It sometimes seems as if school segregation is one of those topics that is always “in fashion” among education policy commenters and journalists. This is a good thing, as educational segregation, and the residential segregation underlying it, are among the most important symptoms and causes of unequal opportunity in the U.S.
Yet the discussion and coverage of school segregation, while generally quite good, sometimes suffers from a failure to make clear a few very important distinctions or details, and it may be worthwhile laying these out in one place. None of the three discussed below are novel or technical, nor do they represent a comprehensive list of all the methodological and theoretical issues surrounding segregation (of any kind).
They are, rather, just details that should, I would argue, be spelled out clearly in any discussion of this important issue.

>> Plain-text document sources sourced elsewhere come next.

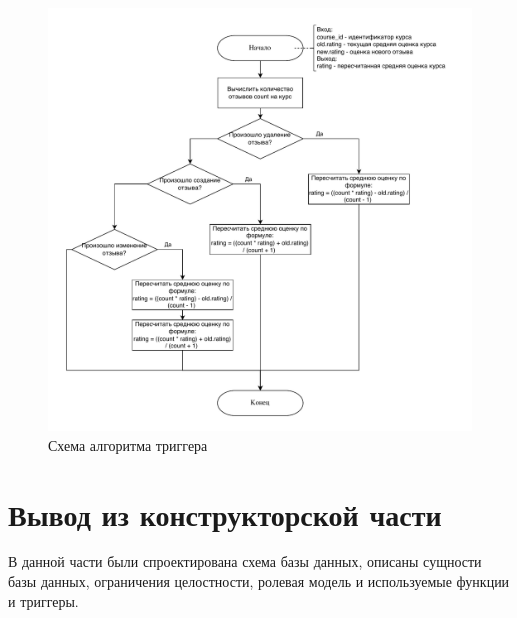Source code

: \begin{figure}[H]
	\centering
	\includegraphics[height=0.7\textheight]{inc/img/trigger.pdf}
	\caption{Схема алгоритма триггера}
	\label{img:trigger}
\end{figure}

\section{Вывод из конструкторской части}

В данной части были спроектирована схема базы данных, описаны сущности базы данных, ограничения целостности, ролевая модель и используемые функции и триггеры.
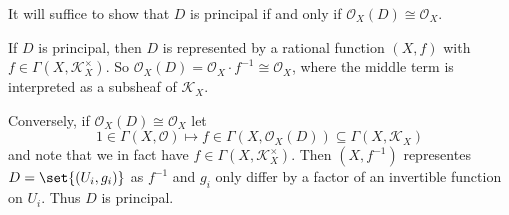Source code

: It will suffice to show that $D$ is principal if and only if $\mathcal{O}_X(D)\cong \mathcal{O}_X$.

If $D$ is principal, then $D$ is represented by a rational function $(X, f)$ with
$f \in \Gamma(X, \mathcal{K}_X^\times)$. So $\mathcal{O}_X(D)= \mathcal{O}_X\cdot f^{-1}\cong \mathcal{O}_X$,
where the middle term is interpreted as a subsheaf of $\mathcal{K}_X$.

Conversely, if $\mathcal{O}_X(D)\cong \mathcal{O}_X$ let \[ 1 \in \Gamma(X, \mathcal{O})\mapsto f \in \Gamma(X, \mathcal{O}_X(D)) \subseteq \Gamma(X, \mathcal{K}_X) \]
and note that we in fact have $f \in \Gamma(X, \mathcal{K}_X^\times)$. Then
$(X, f^{-1})$ representes $D = \set{(U_i, g_i)}$ as $f^{-1} $ and $g_i$ only
differ by a factor of an invertible function on $U_i$. Thus $D$ is principal.

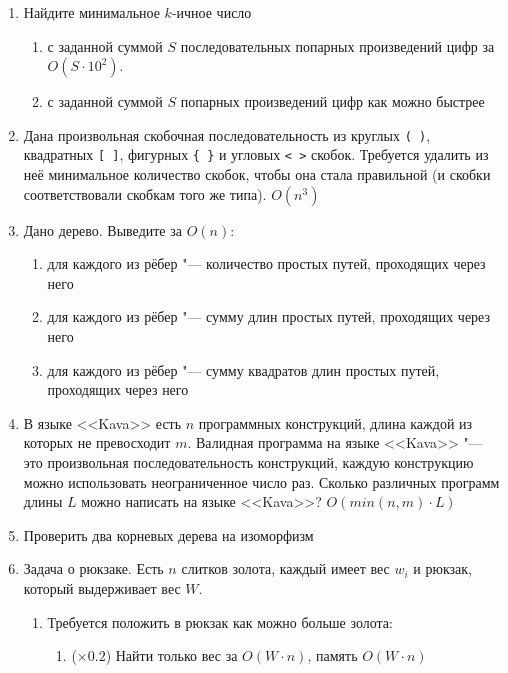 \begin{enumerate}
{\it Разорванным числом} называется последовательность из 
ровно $n$ цифр от 1 до 9 такая, что любые две соседние цифры 
отличаются не менее чем на 3. Упорядочим все разорванные числа 
по возрастанию. Найдите по заданному разорванному числу его номер
в этом списке. $O(9\cdot n)$
\item
Найдите минимальное $k$-ичное число  
    \begin{enumerate}   
    \item с заданной суммой $S$ последовательных попарных произведений цифр за $O(S \cdot 10^2)$.
    \item с заданной суммой $S$ попарных произведений цифр как можно быстрее
    \end{enumerate}
\item
Дана произвольная скобочная последовательность из круглых \texttt{( )},
 квадратных \texttt{[ ]}, фигурных \texttt{\{ \}} и угловых \texttt{< >} скобок. 
 Требуется удалить из неё минимальное количество скобок,
  чтобы она стала правильной (и скобки соответствовали скобкам
   того же типа). $O(n^3)$
\item
Дано дерево. Выведите за $O(n)$:
    \begin{enumerate}
    \item для каждого из рёбер "--- количество простых путей, 
    проходящих через него
    \item для каждого из рёбер "--- сумму длин простых путей, 
    проходящих через него
    \item для каждого из рёбер "--- сумму квадратов длин простых путей,
    проходящих через него
    \end{enumerate}
\item
В языке <<Kava>> есть $n$ программных конструкций, 
длина каждой из которых не превосходит $m$. 
Валидная программа на языке <<Kava>> "--- это произвольная 
последовательность конструкций, каждую конструкцию можно 
использовать неограниченное число раз. 
Сколько различных программ длины $L$ можно написать 
на языке <<Kava>>? $O(min(n, m)\cdot L)$
\item
Проверить два корневых дерева на изоморфизм
\item
Задача о рюкзаке. Есть $n$ слитков золота, 
каждый имеет вес $w_i$ и рюкзак, который выдерживает вес $W$.
\begin{enumerate}
    \item Требуется положить в рюкзак как можно больше золота:
    \begin{enumerate}
        \item ($\times 0.2$) Найти только вес за $O(W \cdot n)$, память $O(W \cdot n)$

\end{enumerate}
\end{enumerate}
\end{enumerate}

The first thing that should always be specified is the “type” of segregation – that is, which groups are being analyzed. This is a very obvious point, and probably goes without saying, but it bears mentioning anyway. The most common groups in the education context are those defined by income (usually using subsidized lunch eligibility as a rough proxy) and race and ethnicity. Schools, on the whole, are segregated by both race and ethnicity and income, and the two are interrelated, but the levels and trends can be different (e.g., Owens et al. 2014).
Moreover, particularly when it comes to segregation by race and ethnicity, the most common measures can be applied to different combinations of groups. For example, one can measure segregation between individual groups (e.g., Black from white students), or combinations of groups (e.g., minorities from white students). It is important to make clear such specifications and, perhaps, to note that different combinations/groups can yield different results (e.g., Reardon et al. 2000). This is particularly salient given the increasingly multiracial composition of U.S. public school students.
A second, and related distinction that should be highlighted in any discussion of school segregation is the type of segregation measure used. There are many different ways to measure segregation, school and otherwise. The two most common approaches are:
- Exposure: This is a measure essentially of contact or interaction between groups. For example, one might calculate the percentage of the typical higher income student’s peers who are lower income. These indicators are sensitive to compositional change (e.g., a change in the number of lower income students);
- Evenness: This type of measure focuses not on how many members of a given group there are, but rather how evenly they are distributed (e.g., between schools or districts). If, for instance, every school in a given district has roughly the same proportion of lower income students common evenness measures would assess that district as highly integrated. Note that, unlike exposure measures, evenness is not sensitive to composition – even a district with few lower income students can be interpreted as integrated if those students are evenly distributed among schools.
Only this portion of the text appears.